(Stored dataset items)
★ ★ ★ ★ ★
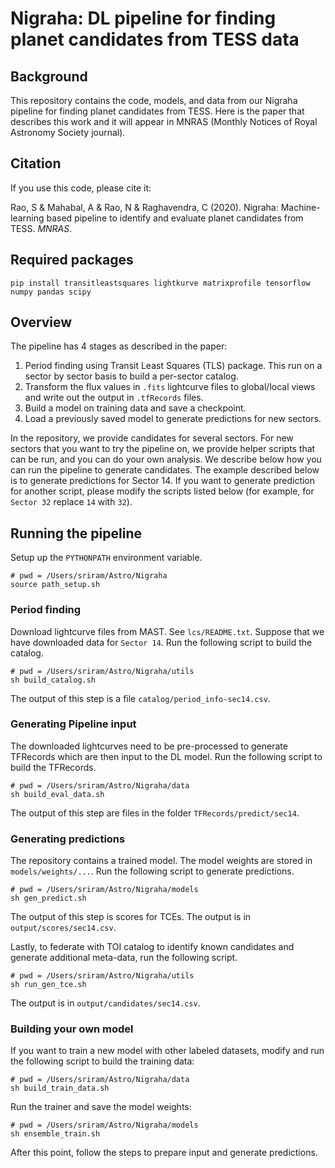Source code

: # Nigraha: DL pipeline for finding planet candidates from TESS data

## Background
This repository contains the code, models, and data from our Nigraha pipeline for finding planet candidates from TESS.  Here is the paper that describes this work and it will appear in MNRAS (Monthly Notices of Royal Astronomy Society journal).

## Citation
If you use this code, please cite it:

Rao, S & Mahabal, A & Rao, N & Raghavendra, C (2020).  Nigraha: Machine-learning based pipeline to identify and evaluate planet candidates from TESS. _MNRAS_.

## Required packages
    pip install transitleastsquares lightkurve matrixprofile tensorflow numpy pandas scipy

## Overview
The pipeline has 4 stages as described in the paper:

1. Period finding using Transit Least Squares (TLS) package.  This run on a sector by sector basis to build a per-sector catalog.
1. Transform the flux values in `.fits` lightcurve files to global/local views and write out the output in `.tfRecords` files.
1. Build a model on training data and save a checkpoint.
1. Load a previously saved model to generate predictions for new sectors.

In the repository, we provide candidates for several sectors.  For new sectors that you want to try the pipeline on, we provide helper scripts that can be run, and you can do your own analysis.  We describe below how you can run the pipeline to generate candidates.  The example described below is to generate predictions for Sector 14.  If you want to generate prediction for another script, please modify the scripts listed below (for example, for `Sector 32` replace `14` with `32`).

## Running the pipeline
Setup up the `PYTHONPATH` environment variable.

    # pwd = /Users/sriram/Astro/Nigraha
    source path_setup.sh
    
### Period finding
Download lightcurve files from MAST.  See `lcs/README.txt`.  Suppose that we have downloaded data for `Sector 14`. Run the following script to build the catalog.
 
    # pwd = /Users/sriram/Astro/Nigraha/utils
    sh build_catalog.sh
    
The output of this step is a file `catalog/period_info-sec14.csv`.  

### Generating Pipeline input
The downloaded lightcurves need to be pre-processed to generate TFRecords which are then input to the DL model. Run the following script to build the TFRecords.
    
    # pwd = /Users/sriram/Astro/Nigraha/data
    sh build_eval_data.sh
    
The output of this step are files in the folder `TFRecords/predict/sec14`.

### Generating predictions
The repository contains a trained model.  The model weights are stored in `models/weights/...`. Run the following script to generate predictions.
    
    # pwd = /Users/sriram/Astro/Nigraha/models
    sh gen_predict.sh

The output of this step is scores for TCEs.  The output is in `output/scores/sec14.csv`.  

Lastly, to federate with TOI catalog to identify known candidates and generate additional meta-data, run the following script.
    
    # pwd = /Users/sriram/Astro/Nigraha/utils
    sh run_gen_tce.sh

The output is in `output/candidates/sec14.csv`.  

### Building your own model
If you want to train a new model with other labeled datasets, modify and run the following script to build the training data:

    # pwd = /Users/sriram/Astro/Nigraha/data
    sh build_train_data.sh
    
Run the trainer and save the model weights:

    # pwd = /Users/sriram/Astro/Nigraha/models
    sh ensemble_train.sh

After this point, follow the steps to prepare input and generate predictions.

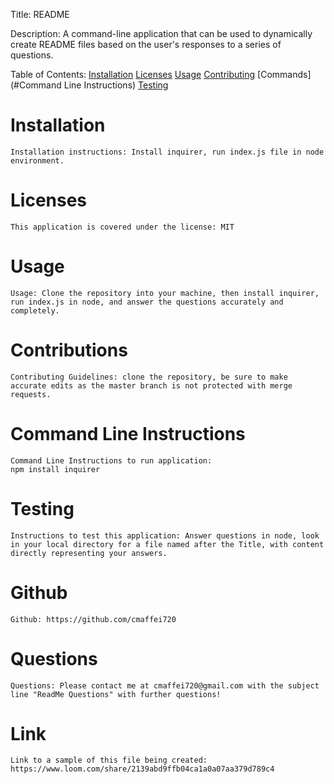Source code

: Title: README

Description: A command-line application that can be used to dynamically create README files based on the user's responses to a series of questions. 

Table of Contents:
    [Installation](#Installation)
    [Licenses](#Licenses)
    [Usage](#Usage)
    [Contributing](#Contributions)
    [Commands](#Command Line Instructions)
    [Testing](#Testing)

# Installation
    Installation instructions: Install inquirer, run index.js file in node environment.

# Licenses
    This application is covered under the license: MIT

# Usage
    Usage: Clone the repository into your machine, then install inquirer, run index.js in node, and answer the questions accurately and completely.

# Contributions
    Contributing Guidelines: clone the repository, be sure to make accurate edits as the master branch is not protected with merge requests.

# Command Line Instructions
    Command Line Instructions to run application: 
    npm install inquirer

# Testing
    Instructions to test this application: Answer questions in node, look in your local directory for a file named after the Title, with content directly representing your answers.

# Github
    Github: https://github.com/cmaffei720

# Questions
    Questions: Please contact me at cmaffei720@gmail.com with the subject line "ReadMe Questions" with further questions!

# Link
    Link to a sample of this file being created: https://www.loom.com/share/2139abd9ffb04ca1a0a07aa379d789c4
    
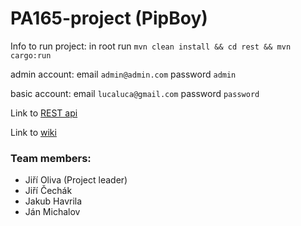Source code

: # PA165-project (PipBoy)

Info to run project: in root run `mvn clean install && cd rest && mvn cargo:run`

admin account: email `admin@admin.com` password `admin`

basic account: email `lucaluca@gmail.com` password `password`

Link to [REST api](https://github.com/Furynka/PA165-project/wiki/Rest)

Link to [wiki](https://github.com/Furynka/PA165-project/wiki)

### Team members:
- Jiří Oliva (Project leader)
- Jiří Čechák
- Jakub Havrila
- Ján Michalov
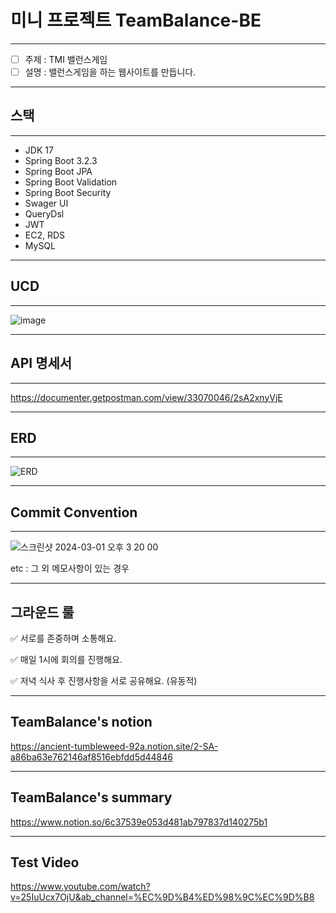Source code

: # 미니 프로젝트 TeamBalance-BE
-----
- [ ]  주제 : TMI 밸런스게임 
- [ ]  설명 : 밸런스게임을 하는 웹사이트를 만듭니다.

-----
## 스택
-----

- JDK 17
- Spring Boot 3.2.3
- Spring Boot JPA
- Spring Boot Validation
- Spring Boot Security
- Swager UI
- QueryDsl
- JWT
- EC2, RDS
- MySQL

-----
## UCD
-----

![image](https://github.com/yuha00e/TeamBalance-BE/assets/157124813/6d5da9f1-5d92-4f0e-86c5-b18344f76afd)

-----
## API 명세서
-----

https://documenter.getpostman.com/view/33070046/2sA2xnyVjE

-----
## ERD
-----

![ERD](https://github.com/yuha00e/TeamBalance-BE/assets/121149088/577c6eed-0fee-477f-a998-bae288e5341f)

-----
## Commit Convention

-----
 
![스크린샷 2024-03-01 오후 3 20 00](https://github.com/yuha00e/spring-lv3/assets/157681548/1fecc129-c6c1-4611-8630-6443d1ff7caa)
 
etc : 그 외 메모사항이 있는 경우

 -----
그라운드 룰
 -----

✅ 서로를 존중하며 소통해요.

✅ 매일 1시에 회의를 진행해요.

✅ 저녁 식사 후 진행사항을 서로 공유해요. (유동적)

 -----
TeamBalance's notion
 -----

https://ancient-tumbleweed-92a.notion.site/2-SA-a86ba63e762146af8516ebfdd5d44846

 -----
TeamBalance's summary
 -----

https://www.notion.so/6c37539e053d481ab797837d140275b1

 -----
 Test Video
 -----
 
 https://www.youtube.com/watch?v=25IuUcx7OjU&ab_channel=%EC%9D%B4%ED%98%9C%EC%9D%B8 

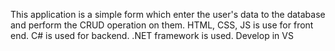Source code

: This application is a simple form which enter the user's data to the database and perform the CRUD operation on them.
HTML, CSS, JS is use for front end. 
C# is used for backend.
.NET framework is used.
Develop in VS
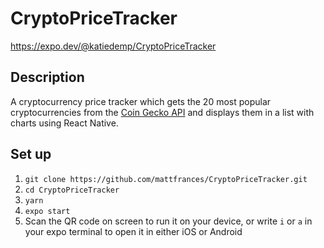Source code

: # CryptoPriceTracker
https://expo.dev/@katiedemp/CryptoPriceTracker

## Description
A cryptocurrency price tracker which gets the 20 most popular cryptocurrencies from the [Coin Gecko API](https://www.coingecko.com/en/api) and displays them in a list with charts using React Native.

## Set up
1. `git clone https://github.com/mattfrances/CryptoPriceTracker.git` 
2. `cd CryptoPriceTracker`
3. `yarn`
4. `expo start`
5. Scan the QR code on screen to run it on your device, or write `i` or `a` in your expo terminal to open it in either iOS or Android
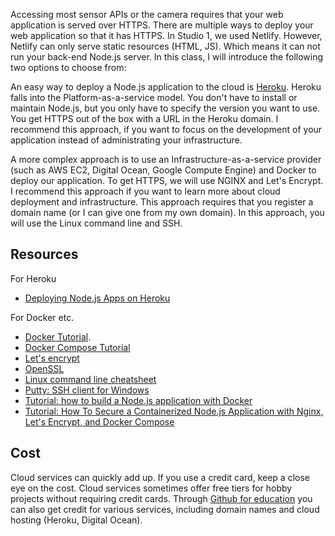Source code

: Accessing most sensor APIs or the camera requires that your web application is served over HTTPS. There are multiple ways to deploy your web application so that it has HTTPS. In Studio 1, we used Netlify. However, Netlify can only serve static resources (HTML, JS). Which means it can not run your back-end Node.js server. In this class, I will introduce the following two options to choose from:

An easy way to deploy a Node.js application to the cloud is [Heroku](https://www.heroku.com/). Heroku falls into the Platform-as-a-service model. You don't have to install or maintain Node.js, but you only have to specify the version you want to use. You get HTTPS out of the box with a URL in the Heroku domain. I recommend this approach, if you want to focus on the development of your application instead of administrating your infrastructure.

A more complex approach is to use an Infrastructure-as-a-service provider (such as AWS EC2, Digital Ocean, Google Compute Engine) and Docker to deploy our application. To get HTTPS, we will use NGINX and Let's Encrypt. I recommend this approach if you want to learn more about cloud deployment and infrastructure. This approach requires that you register a domain name (or I can give one from my own domain). In this approach, you will use the Linux command line and SSH.

## Resources
For Heroku
* [Deploying Node.js Apps on Heroku](https://devcenter.heroku.com/articles/deploying-nodejs)

For Docker etc.
* [Docker Tutorial](https://docs.docker.com/get-started/).
* [Docker Compose Tutorial](https://docs.docker.com/compose/gettingstarted/)
* [Let's encrypt](https://letsencrypt.org/)
* [OpenSSL](https://www.openssl.org/)
* [Linux command line cheatsheet](https://cheatography.com/davechild/cheat-sheets/linux-command-line/)
* [Putty: SSH client for Windows](https://www.putty.org/)
* [Tutorial: how to build a Node.js application with Docker](https://www.digitalocean.com/community/tutorials/how-to-build-a-node-js-application-with-docker)
* [Tutorial: How To Secure a Containerized Node.js Application with Nginx, Let's Encrypt, and Docker Compose](https://www.digitalocean.com/community/tutorials/how-to-secure-a-containerized-node-js-application-with-nginx-let-s-encrypt-and-docker-compose?)

## Cost
Cloud services can quickly add up. If you use a credit card, keep a close eye on the cost. Cloud services sometimes offer free tiers for hobby projects without requiring credit cards. Through [Github for education](https://education.github.com/pack) you can also get credit for various services, including domain names and cloud hosting (Heroku, Digital Ocean).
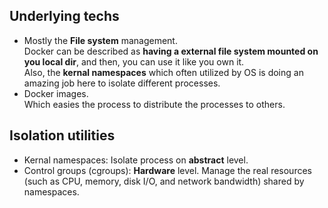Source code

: ## Underlying techs
- Mostly the **File system** management.  
Docker can be described as **having a external file system mounted on you local dir**, and then, you can use it like you own it.  
Also, the **kernal namespaces** which often utilized by OS is doing an amazing job here to isolate different processes.
- Docker images.  
Which easies the process to distribute the processes to others.

## Isolation utilities
- Kernal namespaces: Isolate process on **abstract** level.
- Control groups (cgroups): **Hardware** level. Manage the real resources (such as CPU, memory, disk I/O, and network bandwidth) shared by namespaces.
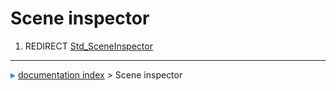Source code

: # Scene inspector
1.  REDIRECT [Std_SceneInspector](Std_SceneInspector.md)



---
![](images/Right_arrow.png) [documentation index](../README.md) > Scene inspector
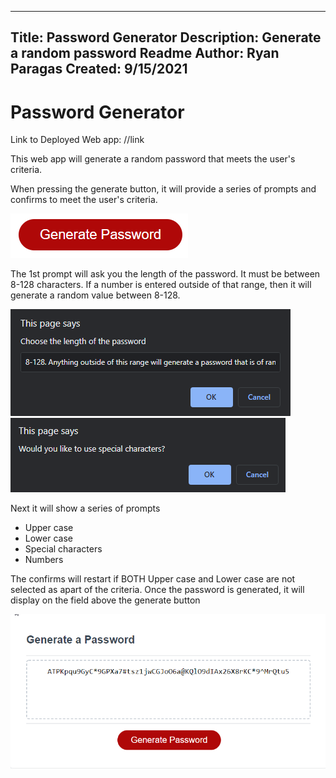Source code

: ----------------
Title: Password Generator
Description: Generate a random password
Readme Author: Ryan Paragas
Created: 9/15/2021
----------------

Password Generator
================

Link to Deployed Web app: //link

This web app will generate a random password that meets the user's criteria.

When pressing the generate button, it will provide a series of prompts and confirms to meet the user's criteria.

![generate-button](./assets/images/generate.png?raw=true)

The 1st prompt will ask you the length of the password. It must be between 8-128 characters. If a number is entered outside of that range, then it will generate a random
value between 8-128.

![prompt](./assets/images/prompt.png?raw=true)
![confirm](./assets/images/confirm.png?raw=true)

Next it will show a series of prompts
- Upper case
- Lower case
- Special characters
- Numbers

The confirms will restart if BOTH Upper case and Lower case are not selected as apart of the criteria.
Once the password is generated, it will display on the field above the generate button

![result](./assets/images/result.png?raw=true)
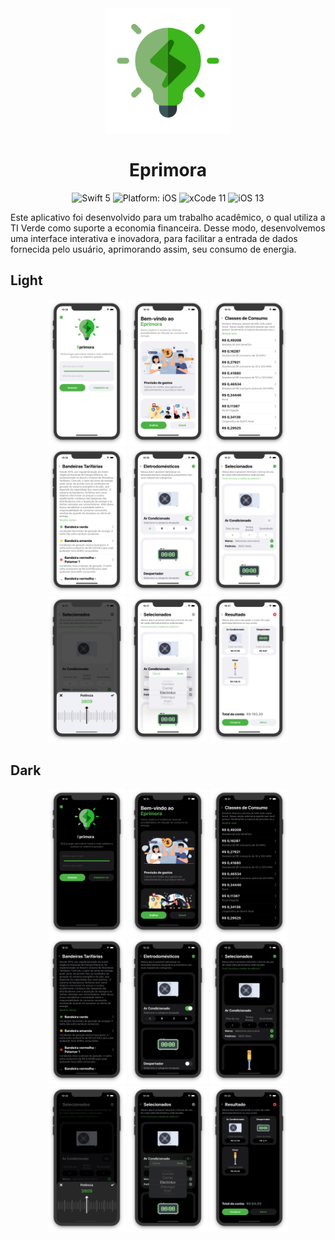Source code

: <div align = "center">
<img src="Assets/Logo.png" width="200" />
</div>

<h1><div align = "center"> Eprimora </div></h1>

<p></p>
<p align="center">
<img src="https://img.shields.io/badge/Swift-5.0-brightgreen.svg" alt="Swift 5"/>
<img src="https://img.shields.io/badge/platform-iOS-purple.svg" alt="Platform: iOS"/>
<img src="https://img.shields.io/badge/Xcode-11-orange.svg" alt="xCode 11"/>
<img src="https://img.shields.io/badge/iOS-13-blue.svg" alt="iOS 13"/>
</p>

<p align="left">Este aplicativo foi desenvolvido para um trabalho acadêmico, o qual utiliza a TI Verde como suporte a economia financeira. Desse modo, desenvolvemos uma interface interativa e inovadora, para facilitar a entrada de dados fornecida pelo usuário, aprimorando assim, seu consumo de energia.</p>

## Light

<p align="center">
<img src="Assets/Screenshot 2.png" width="25%"/>
<img src="Assets/Screenshot 3.png" width="25%"/>
<img src="Assets/Screenshot 4.png" width="25%"/>
<img src="Assets/Screenshot 5.png" width="25%"/>
<img src="Assets/Screenshot 6.png" width="25%"/>
<img src="Assets/Screenshot 7.png" width="25%"/>
<img src="Assets/Screenshot 8.png" width="25%"/>
<img src="Assets/Screenshot 9.png" width="25%"/>
<img src="Assets/Screenshot 10.png" width="25%"/>
</p>

## Dark

<p align="center">
<img src="Assets/Screenshot 12.png" width="25%"/>
<img src="Assets/Screenshot 13.png" width="25%"/>
<img src="Assets/Screenshot 14.png" width="25%"/>
<img src="Assets/Screenshot 15.png" width="25%"/>
<img src="Assets/Screenshot 16.png" width="25%"/>
<img src="Assets/Screenshot 17.png" width="25%"/>
<img src="Assets/Screenshot 18.png" width="25%"/>
<img src="Assets/Screenshot 19.png" width="25%"/>
<img src="Assets/Screenshot 20.png" width="25%"/>
</p>
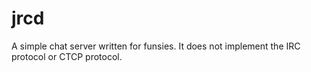 # jrcd
A simple chat server written for funsies. It does not implement the IRC protocol or CTCP protocol.
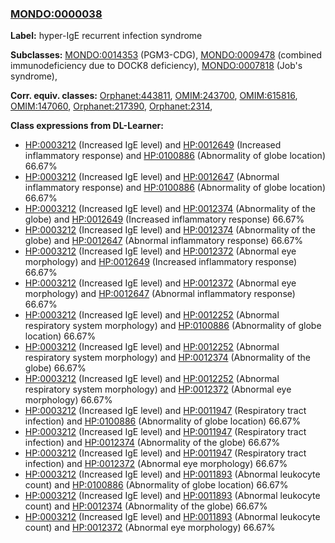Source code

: 
### [MONDO:0000038](http://purl.obolibrary.org/obo/MONDO_0000038)
**Label:** hyper-IgE recurrent infection syndrome

**Subclasses:** [MONDO:0014353](http://purl.obolibrary.org/obo/MONDO_0014353) (PGM3-CDG), [MONDO:0009478](http://purl.obolibrary.org/obo/MONDO_0009478) (combined immunodeficiency due to DOCK8 deficiency), [MONDO:0007818](http://purl.obolibrary.org/obo/MONDO_0007818) (Job's syndrome), 

**Corr. equiv. classes:** [Orphanet:443811](http://www.orpha.net/ORDO/Orphanet_443811), [OMIM:243700](http://purl.obolibrary.org/obo/OMIM_243700), [OMIM:615816](http://purl.obolibrary.org/obo/OMIM_615816), [OMIM:147060](http://purl.obolibrary.org/obo/OMIM_147060), [Orphanet:217390](http://www.orpha.net/ORDO/Orphanet_217390), [Orphanet:2314](http://www.orpha.net/ORDO/Orphanet_2314), 

**Class expressions from DL-Learner:**

- [HP:0003212](http://purl.obolibrary.org/obo/HP_0003212) (Increased IgE level) and [HP:0012649](http://purl.obolibrary.org/obo/HP_0012649) (Increased inflammatory response) and [HP:0100886](http://purl.obolibrary.org/obo/HP_0100886) (Abnormality of globe location) 66.67%
- [HP:0003212](http://purl.obolibrary.org/obo/HP_0003212) (Increased IgE level) and [HP:0012647](http://purl.obolibrary.org/obo/HP_0012647) (Abnormal inflammatory response) and [HP:0100886](http://purl.obolibrary.org/obo/HP_0100886) (Abnormality of globe location) 66.67%
- [HP:0003212](http://purl.obolibrary.org/obo/HP_0003212) (Increased IgE level) and [HP:0012374](http://purl.obolibrary.org/obo/HP_0012374) (Abnormality of the globe) and [HP:0012649](http://purl.obolibrary.org/obo/HP_0012649) (Increased inflammatory response) 66.67%
- [HP:0003212](http://purl.obolibrary.org/obo/HP_0003212) (Increased IgE level) and [HP:0012374](http://purl.obolibrary.org/obo/HP_0012374) (Abnormality of the globe) and [HP:0012647](http://purl.obolibrary.org/obo/HP_0012647) (Abnormal inflammatory response) 66.67%
- [HP:0003212](http://purl.obolibrary.org/obo/HP_0003212) (Increased IgE level) and [HP:0012372](http://purl.obolibrary.org/obo/HP_0012372) (Abnormal eye morphology) and [HP:0012649](http://purl.obolibrary.org/obo/HP_0012649) (Increased inflammatory response) 66.67%
- [HP:0003212](http://purl.obolibrary.org/obo/HP_0003212) (Increased IgE level) and [HP:0012372](http://purl.obolibrary.org/obo/HP_0012372) (Abnormal eye morphology) and [HP:0012647](http://purl.obolibrary.org/obo/HP_0012647) (Abnormal inflammatory response) 66.67%
- [HP:0003212](http://purl.obolibrary.org/obo/HP_0003212) (Increased IgE level) and [HP:0012252](http://purl.obolibrary.org/obo/HP_0012252) (Abnormal respiratory system morphology) and [HP:0100886](http://purl.obolibrary.org/obo/HP_0100886) (Abnormality of globe location) 66.67%
- [HP:0003212](http://purl.obolibrary.org/obo/HP_0003212) (Increased IgE level) and [HP:0012252](http://purl.obolibrary.org/obo/HP_0012252) (Abnormal respiratory system morphology) and [HP:0012374](http://purl.obolibrary.org/obo/HP_0012374) (Abnormality of the globe) 66.67%
- [HP:0003212](http://purl.obolibrary.org/obo/HP_0003212) (Increased IgE level) and [HP:0012252](http://purl.obolibrary.org/obo/HP_0012252) (Abnormal respiratory system morphology) and [HP:0012372](http://purl.obolibrary.org/obo/HP_0012372) (Abnormal eye morphology) 66.67%
- [HP:0003212](http://purl.obolibrary.org/obo/HP_0003212) (Increased IgE level) and [HP:0011947](http://purl.obolibrary.org/obo/HP_0011947) (Respiratory tract infection) and [HP:0100886](http://purl.obolibrary.org/obo/HP_0100886) (Abnormality of globe location) 66.67%
- [HP:0003212](http://purl.obolibrary.org/obo/HP_0003212) (Increased IgE level) and [HP:0011947](http://purl.obolibrary.org/obo/HP_0011947) (Respiratory tract infection) and [HP:0012374](http://purl.obolibrary.org/obo/HP_0012374) (Abnormality of the globe) 66.67%
- [HP:0003212](http://purl.obolibrary.org/obo/HP_0003212) (Increased IgE level) and [HP:0011947](http://purl.obolibrary.org/obo/HP_0011947) (Respiratory tract infection) and [HP:0012372](http://purl.obolibrary.org/obo/HP_0012372) (Abnormal eye morphology) 66.67%
- [HP:0003212](http://purl.obolibrary.org/obo/HP_0003212) (Increased IgE level) and [HP:0011893](http://purl.obolibrary.org/obo/HP_0011893) (Abnormal leukocyte count) and [HP:0100886](http://purl.obolibrary.org/obo/HP_0100886) (Abnormality of globe location) 66.67%
- [HP:0003212](http://purl.obolibrary.org/obo/HP_0003212) (Increased IgE level) and [HP:0011893](http://purl.obolibrary.org/obo/HP_0011893) (Abnormal leukocyte count) and [HP:0012374](http://purl.obolibrary.org/obo/HP_0012374) (Abnormality of the globe) 66.67%
- [HP:0003212](http://purl.obolibrary.org/obo/HP_0003212) (Increased IgE level) and [HP:0011893](http://purl.obolibrary.org/obo/HP_0011893) (Abnormal leukocyte count) and [HP:0012372](http://purl.obolibrary.org/obo/HP_0012372) (Abnormal eye morphology) 66.67%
★ ★ ★ ★ ★
▶ [ABOUT THIS TASK]
The answer consists of every line above in which the word "between" occurs.

▶ [RESPONSE]
The 1st prompt will ask you the length of the password. It must be between 8-128 characters. If a number is entered outside of that range, then it will generate a random
value between 8-128.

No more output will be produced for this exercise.